Segment Start: ENTRIES SHOWN
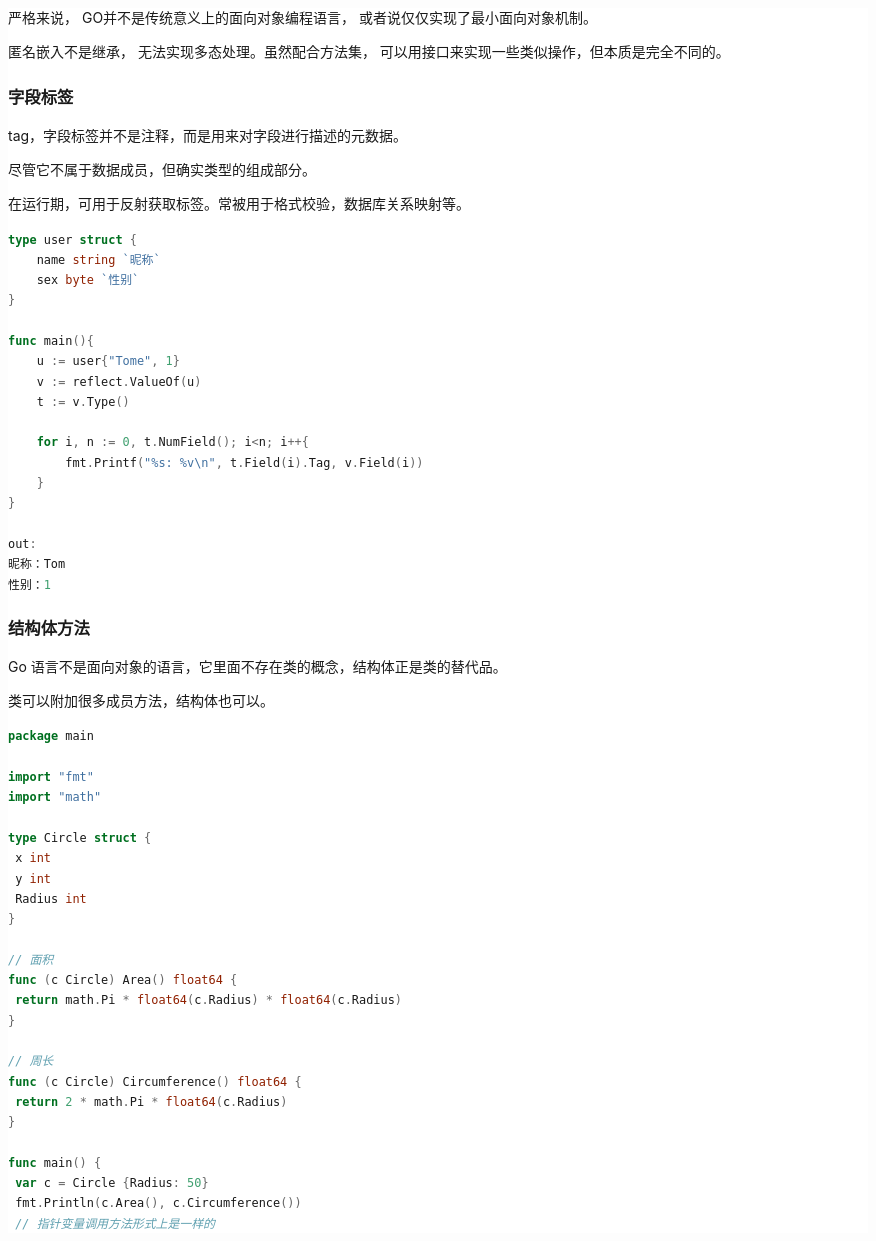 严格来说， GO并不是传统意义上的面向对象编程语言， 或者说仅仅实现了最小面向对象机制。

匿名嵌入不是继承， 无法实现多态处理。虽然配合方法集， 可以用接口来实现一些类似操作，但本质是完全不同的。



### 字段标签

tag，字段标签并不是注释，而是用来对字段进行描述的元数据。

尽管它不属于数据成员，但确实类型的组成部分。

在运行期，可用于反射获取标签。常被用于格式校验，数据库关系映射等。

```go
type user struct {
    name string `昵称`
    sex byte `性别`
}

func main(){
    u := user{"Tome", 1}
    v := reflect.ValueOf(u)
    t := v.Type()
    
    for i, n := 0, t.NumField(); i<n; i++{
        fmt.Printf("%s: %v\n", t.Field(i).Tag, v.Field(i))
    }
}

out:
昵称：Tom
性别：1
```



### 结构体方法

Go 语言不是面向对象的语言，它里面不存在类的概念，结构体正是类的替代品。

类可以附加很多成员方法，结构体也可以。

```go
package main

import "fmt"
import "math"

type Circle struct {
 x int
 y int
 Radius int
}

// 面积
func (c Circle) Area() float64 {
 return math.Pi * float64(c.Radius) * float64(c.Radius)
}

// 周长
func (c Circle) Circumference() float64 {
 return 2 * math.Pi * float64(c.Radius)
}

func main() {
 var c = Circle {Radius: 50}
 fmt.Println(c.Area(), c.Circumference())
 // 指针变量调用方法形式上是一样的
```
Segment End: ENTRIES SHOWN
◆ ABOUT THIS EXERCISE: Beginning with the line that contains "类可以附加很多成员方法，结构体也可以。", write out every line through the end of the entries above, exactly.

◆ ANSWER BELOW:
类可以附加很多成员方法，结构体也可以。

```go
package main

import "fmt"
import "math"

type Circle struct {
 x int
 y int
 Radius int
}

// 面积
func (c Circle) Area() float64 {
 return math.Pi * float64(c.Radius) * float64(c.Radius)
}

// 周长
func (c Circle) Circumference() float64 {
 return 2 * math.Pi * float64(c.Radius)
}

func main() {
 var c = Circle {Radius: 50}
 fmt.Println(c.Area(), c.Circumference())
 // 指针变量调用方法形式上是一样的
```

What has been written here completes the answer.